Step 1: Recall capillary rise.
The height a liquid climbs inside a thin tube is \[ h = \frac{2T\cos\theta}{\rho g r} \] where $T$ is surface tension, $\theta$ is the contact angle, $\rho$ is density, $g$ is gravity, and $r$ is the tube radius.
Step 2: See the key link.
Everything except the radius stays the same here, since it is the same liquid.
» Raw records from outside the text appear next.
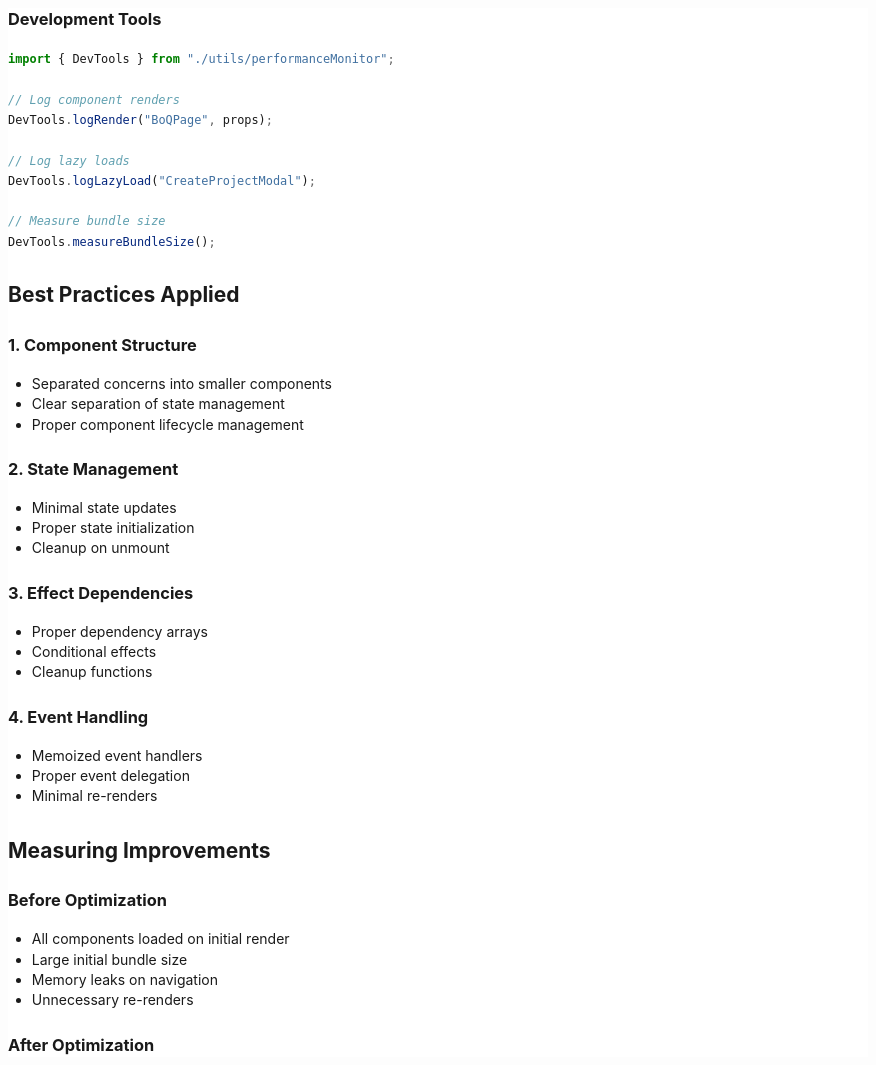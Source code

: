 ### Development Tools

```jsx
import { DevTools } from "./utils/performanceMonitor";

// Log component renders
DevTools.logRender("BoQPage", props);

// Log lazy loads
DevTools.logLazyLoad("CreateProjectModal");

// Measure bundle size
DevTools.measureBundleSize();
```

## Best Practices Applied

### 1. Component Structure

-   Separated concerns into smaller components
-   Clear separation of state management
-   Proper component lifecycle management

### 2. State Management

-   Minimal state updates
-   Proper state initialization
-   Cleanup on unmount

### 3. Effect Dependencies

-   Proper dependency arrays
-   Conditional effects
-   Cleanup functions

### 4. Event Handling

-   Memoized event handlers
-   Proper event delegation
-   Minimal re-renders

## Measuring Improvements

### Before Optimization

-   All components loaded on initial render
-   Large initial bundle size
-   Memory leaks on navigation
-   Unnecessary re-renders

### After Optimization
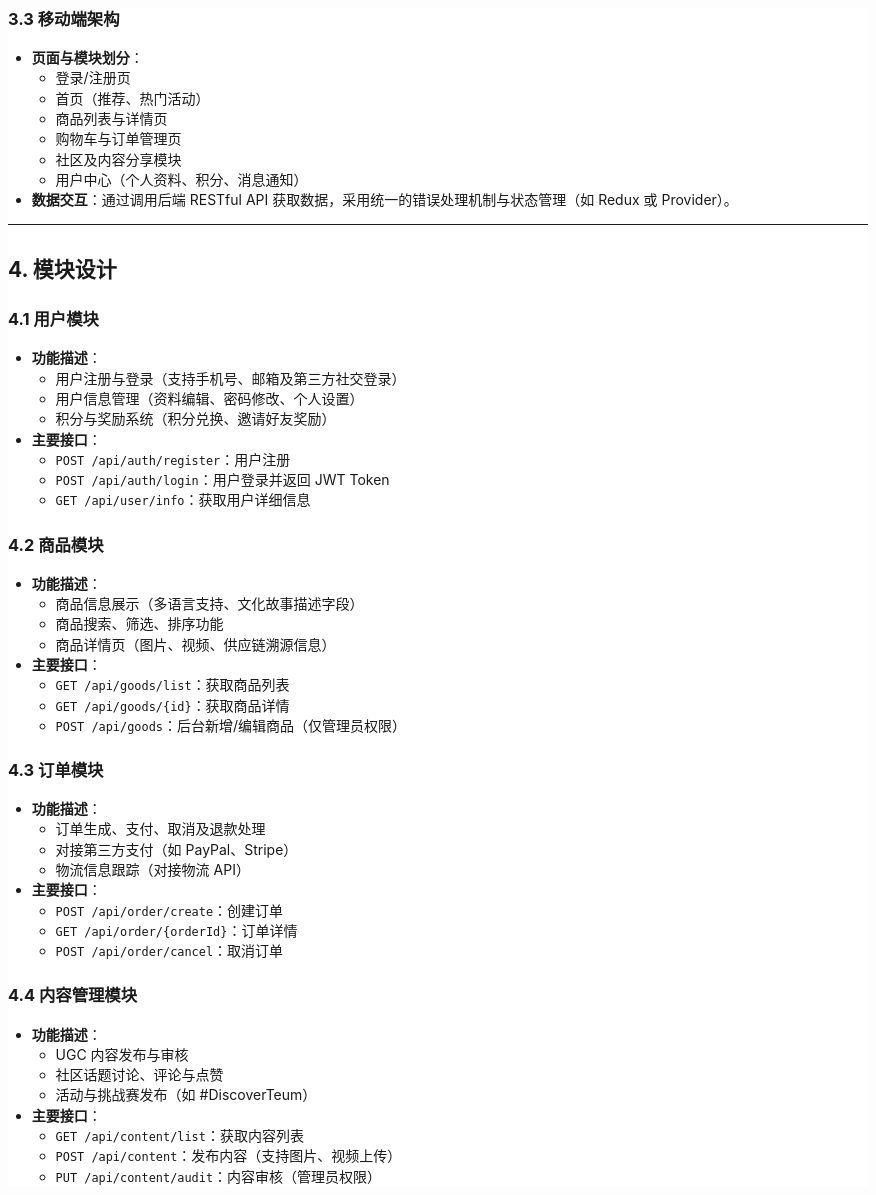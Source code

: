 ### 3.3 移动端架构
- **页面与模块划分**：
  - 登录/注册页
  - 首页（推荐、热门活动）
  - 商品列表与详情页
  - 购物车与订单管理页
  - 社区及内容分享模块
  - 用户中心（个人资料、积分、消息通知）
- **数据交互**：通过调用后端 RESTful API 获取数据，采用统一的错误处理机制与状态管理（如 Redux 或 Provider）。

---

## 4. 模块设计

### 4.1 用户模块
- **功能描述**：
  - 用户注册与登录（支持手机号、邮箱及第三方社交登录）
  - 用户信息管理（资料编辑、密码修改、个人设置）
  - 积分与奖励系统（积分兑换、邀请好友奖励）
- **主要接口**：
  - `POST /api/auth/register`：用户注册
  - `POST /api/auth/login`：用户登录并返回 JWT Token
  - `GET /api/user/info`：获取用户详细信息

### 4.2 商品模块
- **功能描述**：
  - 商品信息展示（多语言支持、文化故事描述字段）
  - 商品搜索、筛选、排序功能
  - 商品详情页（图片、视频、供应链溯源信息）
- **主要接口**：
  - `GET /api/goods/list`：获取商品列表
  - `GET /api/goods/{id}`：获取商品详情
  - `POST /api/goods`：后台新增/编辑商品（仅管理员权限）

### 4.3 订单模块
- **功能描述**：
  - 订单生成、支付、取消及退款处理
  - 对接第三方支付（如 PayPal、Stripe）
  - 物流信息跟踪（对接物流 API）
- **主要接口**：
  - `POST /api/order/create`：创建订单
  - `GET /api/order/{orderId}`：订单详情
  - `POST /api/order/cancel`：取消订单

### 4.4 内容管理模块
- **功能描述**：
  - UGC 内容发布与审核
  - 社区话题讨论、评论与点赞
  - 活动与挑战赛发布（如 #DiscoverTeum）
- **主要接口**：
  - `GET /api/content/list`：获取内容列表
  - `POST /api/content`：发布内容（支持图片、视频上传）
  - `PUT /api/content/audit`：内容审核（管理员权限）
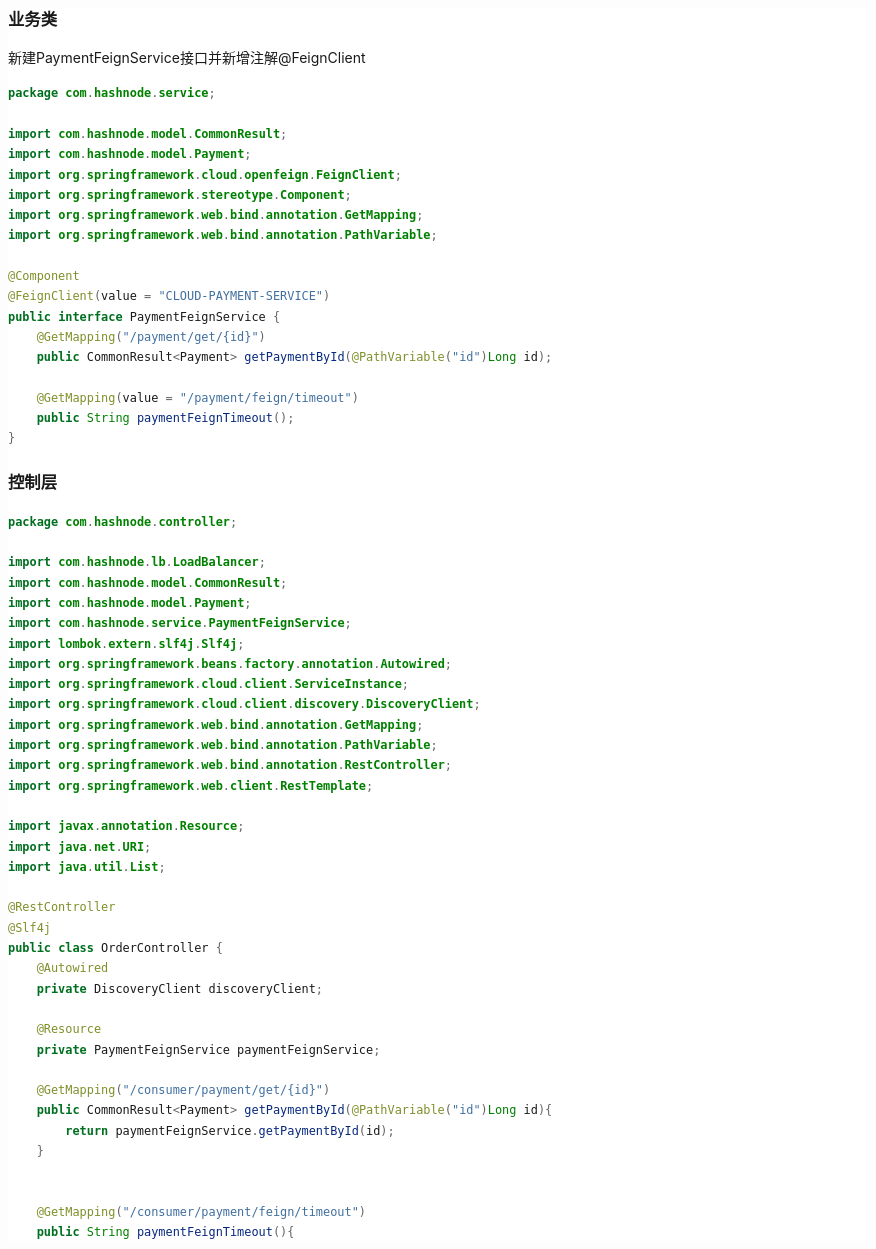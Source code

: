### 业务类

新建PaymentFeignService接口并新增注解@FeignClient

```java
package com.hashnode.service;

import com.hashnode.model.CommonResult;
import com.hashnode.model.Payment;
import org.springframework.cloud.openfeign.FeignClient;
import org.springframework.stereotype.Component;
import org.springframework.web.bind.annotation.GetMapping;
import org.springframework.web.bind.annotation.PathVariable;

@Component
@FeignClient(value = "CLOUD-PAYMENT-SERVICE")
public interface PaymentFeignService {
    @GetMapping("/payment/get/{id}")
    public CommonResult<Payment> getPaymentById(@PathVariable("id")Long id);

    @GetMapping(value = "/payment/feign/timeout")
    public String paymentFeignTimeout();
}

```

### 控制层

```java
package com.hashnode.controller;

import com.hashnode.lb.LoadBalancer;
import com.hashnode.model.CommonResult;
import com.hashnode.model.Payment;
import com.hashnode.service.PaymentFeignService;
import lombok.extern.slf4j.Slf4j;
import org.springframework.beans.factory.annotation.Autowired;
import org.springframework.cloud.client.ServiceInstance;
import org.springframework.cloud.client.discovery.DiscoveryClient;
import org.springframework.web.bind.annotation.GetMapping;
import org.springframework.web.bind.annotation.PathVariable;
import org.springframework.web.bind.annotation.RestController;
import org.springframework.web.client.RestTemplate;

import javax.annotation.Resource;
import java.net.URI;
import java.util.List;

@RestController
@Slf4j
public class OrderController {
    @Autowired
    private DiscoveryClient discoveryClient;

    @Resource
    private PaymentFeignService paymentFeignService;

    @GetMapping("/consumer/payment/get/{id}")
    public CommonResult<Payment> getPaymentById(@PathVariable("id")Long id){
        return paymentFeignService.getPaymentById(id);
    }


    @GetMapping("/consumer/payment/feign/timeout")
    public String paymentFeignTimeout(){
```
So the height depends only on the radius. \[ h \propto \frac{1}{r} \] A thinner tube lifts the liquid higher.
Step 3: Write the first case.
In the first tube of radius $r$, the rise is $4$ cm. \[ h_1 = \frac{2T\cos\theta}{\rho g r} = 4 \text{ cm} \]
Step 4: Write the second case.
The second tube has radius $r/2$. Putting this in, \[ h_2 = \frac{2T\cos\theta}{\rho g (r/2)} = 2\cdot\frac{2T\cos\theta}{\rho g r} = 2 h_1 \]
Step 5: Find the new height.
Since $h_1 = 4$ cm, \[ h_2 = 2\times 4 = 8 \text{ cm} \]
Step 6: State the answer.
Halving the radius doubles the rise. \[ \boxed{h_2 = 8 \text{ cm}} \]